This function runs a full AutoML pipeline, starting from a data.frame
split into training and test sets to adding predictions from an AutoML model
to the test set and possibly reporting variable importances.
Usage
run_automl_pipeline(
df,
target,
config = get_automl_config(),
...,
prop_train = 0.7,
scale_numeric_features = FALSE,
add_confidence_level = FALSE,
plot_and_print_variable_importances = TRUE,
nthreads = "half",
shutdown_h2o = FALSE
)Arguments
- df
data.frame
- target
(character) name of target variable
- config
Configuration object (from calling
get_automl_config())- ...
additional arguments passed to
get_automl_model()- prop_train
proportion of rows to be allocated to training
- scale_numeric_features
(logical) whether to scale numeric features (see
scale_numeric_features_in_train_and_test())- add_confidence_level
(logical) whether to add confidence levels alongside predictions in the test set (default
FALSE)- plot_and_print_variable_importances
(logical) whether to plot and print variable importances if they are available (default
TRUE)- nthreads
(character) how many threads (cores) to dedicate to the H2O cluster ("half", "minus1", or "all"; see
init_h2o())- shutdown_h2o
(logical) whether to shut down cluster at the end of the pipeline (default
FALSE)
Value
list with elements:
- tt
train-test split constructed from
df, with predictions and possibly confidence levels added to the test set- automl
H2O AutoML model
- importances
Variable importances (if requested)
Details
The df data.frame is first prepared by removing non-ASCII characters,
casting all character variables to factors (if any), and removing blank factor
levels from factors.

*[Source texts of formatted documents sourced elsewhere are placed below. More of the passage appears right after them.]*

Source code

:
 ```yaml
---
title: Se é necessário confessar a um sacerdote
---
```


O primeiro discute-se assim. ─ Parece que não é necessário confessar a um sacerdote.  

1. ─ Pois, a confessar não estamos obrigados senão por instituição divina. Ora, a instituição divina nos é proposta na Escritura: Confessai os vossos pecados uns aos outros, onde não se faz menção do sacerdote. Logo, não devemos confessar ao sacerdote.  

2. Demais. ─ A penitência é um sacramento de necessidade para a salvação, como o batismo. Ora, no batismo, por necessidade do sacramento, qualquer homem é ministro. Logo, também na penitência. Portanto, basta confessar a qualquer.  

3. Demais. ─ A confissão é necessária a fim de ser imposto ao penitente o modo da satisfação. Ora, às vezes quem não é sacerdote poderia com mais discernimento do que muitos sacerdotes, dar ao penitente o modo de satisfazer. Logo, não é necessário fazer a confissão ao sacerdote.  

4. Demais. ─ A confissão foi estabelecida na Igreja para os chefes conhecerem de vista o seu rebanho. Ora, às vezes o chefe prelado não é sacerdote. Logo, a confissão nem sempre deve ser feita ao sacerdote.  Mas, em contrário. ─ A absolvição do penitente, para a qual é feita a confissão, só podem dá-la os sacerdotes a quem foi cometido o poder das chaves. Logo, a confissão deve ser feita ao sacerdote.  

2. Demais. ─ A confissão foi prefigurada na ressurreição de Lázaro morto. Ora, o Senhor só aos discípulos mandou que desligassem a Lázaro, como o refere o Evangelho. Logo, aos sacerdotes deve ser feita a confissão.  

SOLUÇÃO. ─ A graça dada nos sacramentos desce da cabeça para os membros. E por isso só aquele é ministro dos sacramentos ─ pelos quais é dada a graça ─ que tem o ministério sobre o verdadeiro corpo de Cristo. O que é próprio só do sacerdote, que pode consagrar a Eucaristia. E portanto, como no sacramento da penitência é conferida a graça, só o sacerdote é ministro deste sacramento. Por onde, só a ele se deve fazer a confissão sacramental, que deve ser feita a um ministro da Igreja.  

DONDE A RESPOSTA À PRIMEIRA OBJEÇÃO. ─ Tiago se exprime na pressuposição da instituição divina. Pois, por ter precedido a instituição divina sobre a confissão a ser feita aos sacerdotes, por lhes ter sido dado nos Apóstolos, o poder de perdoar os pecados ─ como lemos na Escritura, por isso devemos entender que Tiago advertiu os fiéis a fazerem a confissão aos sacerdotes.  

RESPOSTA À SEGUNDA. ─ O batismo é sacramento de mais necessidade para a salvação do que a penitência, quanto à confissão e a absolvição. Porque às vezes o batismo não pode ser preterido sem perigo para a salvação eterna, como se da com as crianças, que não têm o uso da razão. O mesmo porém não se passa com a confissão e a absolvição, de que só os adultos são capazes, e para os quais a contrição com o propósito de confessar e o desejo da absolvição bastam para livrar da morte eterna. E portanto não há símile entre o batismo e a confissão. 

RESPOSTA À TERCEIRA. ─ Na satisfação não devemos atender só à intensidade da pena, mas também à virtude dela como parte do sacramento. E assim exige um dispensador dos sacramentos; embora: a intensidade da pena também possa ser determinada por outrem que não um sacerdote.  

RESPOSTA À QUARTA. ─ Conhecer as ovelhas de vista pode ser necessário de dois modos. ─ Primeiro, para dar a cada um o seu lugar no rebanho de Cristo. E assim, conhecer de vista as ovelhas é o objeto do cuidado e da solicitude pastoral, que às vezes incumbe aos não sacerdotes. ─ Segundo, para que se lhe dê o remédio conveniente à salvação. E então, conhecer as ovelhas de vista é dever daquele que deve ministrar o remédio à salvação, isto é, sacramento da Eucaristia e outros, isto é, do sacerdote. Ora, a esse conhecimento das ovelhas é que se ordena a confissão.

Then it is split into training and test sets, and if requested,
numeric features are scaled based on sample statistics in the training set. Next,
a local H2O cluster is launched, the train and test sets are uploaded to the cluster,
and an AutoML model is requested using parameters specified in the configuration
object. Predictions are added to the test set (with or without confidence levels),
and variable importances may be plotted and reported. Finally, if requested,
the H2O cluster is shut down.
If a configuration object is not provided, the default configuration
is the configuration generated by get_automl_config().